The man who rode camelback across the desert with Lawrence of Arabia comes motoring around the corner of his estate house in a battered golf cart. His face is set and deadpan, as it appears in thousands of photographs. He has the open-eyed, curious stare of someone long grown used to awesome surprises now mildly wondering when and where the next one will turn up. He is wearing old white golf shoes, gray slacks, a yellow turtleneck sweater, and a red peaked cap.

Beckoning his guest to board the golf cart, he turns the thing around in a wide arc in the driveway and heads toward the first tee.

Lowell Thomas's spacious nine-hole, 3,210-yard golf course in his backyard is a smaller theater of travel than he is used to. But it'll do. Although he has scoured most of this planet, had parts of it named after him, and still continues to circumnavigate the globe, Mr. Thomas negotiates his personal property with the same elan he might exhibit climbing the mountains of Nepal.

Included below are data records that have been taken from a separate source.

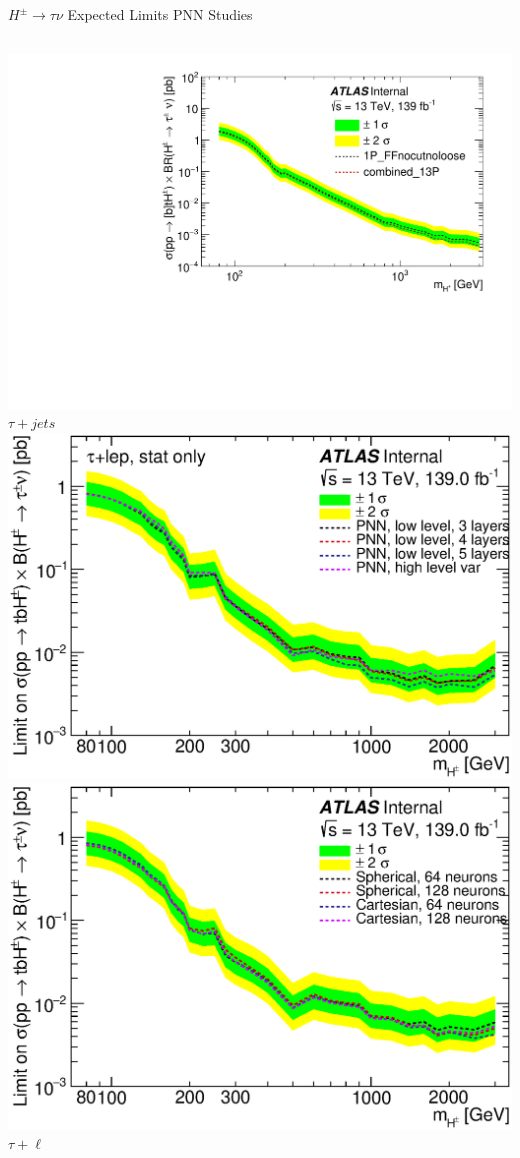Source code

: \documentclass[aspectratio=169,xcolor=table]{beamer}
\begin{document}
    \begin{frame}{$H^{\pm} \rightarrow \tau\nu$ Expected Limits PNN Studies}
      \centering
      \small
      \begin{columns}
          \includegraphics[width=\textwidth,keepaspectratio=true]{Limits/exp_limit_log_1Pvs3P_taujet.pdf} \\
          \centering
          $\tau+jets$
          \centering
          \includegraphics[width=.55\textwidth,keepaspectratio=true]{Limits/taulep_fullmass_noCRTop_13p_lowLVL.eps} \\
          \includegraphics[width=.55\textwidth,keepaspectratio=true]{Limits/exp_limit_log_taulep_Coordinates.eps} \\
          \centering
          $\tau+\ell$
      \end{columns}
    \end{frame}
\end{document}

"So, you have never played golf?" he asks pleasantly, prodding the cart up a steep ravine with an insistent foot on the accelerator pedal.

When we rise to the crest of the ridge, an emerald green lake, nestled among trees and fairways, comes into view. Gentle countryside stretches far into the distance in every direction.Mr. Thomas chose well 55 years ago when he came to live in Dutchess County, N.Y. Here, he found a combination of forests and rocky hills and horse farms and sweeping vistas. The place also offers an essential ingredient for this restless, insatiable man: an endless panorama of scenes and horizons and changing tableaux.

"I spent my youth high up in the mountains," he says, recalling how his boyhood in the gold mining town of Cripple Creek, Colo., influenced his lifelong craving for travel. "There you could look across the valley for over 100 miles to the Sangre de Cristo range, one of the most dramatic ranges of mountains in the world. That couldn't help but have an effect on a young fellow.

"Plus the fact that I worked in the gold mines with fascinating men . . . a rather special race of people . . . men who had roamed the world. That, of course, must have had a tremendous effect on an impressionable young chap. Especially up there on top of a mountain. . . . They were men who were not working for wages, either. They received their wages, but they were getting their wages as a grubstake, so they could go on looking for their pot of gold at the end of the rainbow."

Right now, we are not in search of a pot of gold, but Mr. Thomas's golfing party.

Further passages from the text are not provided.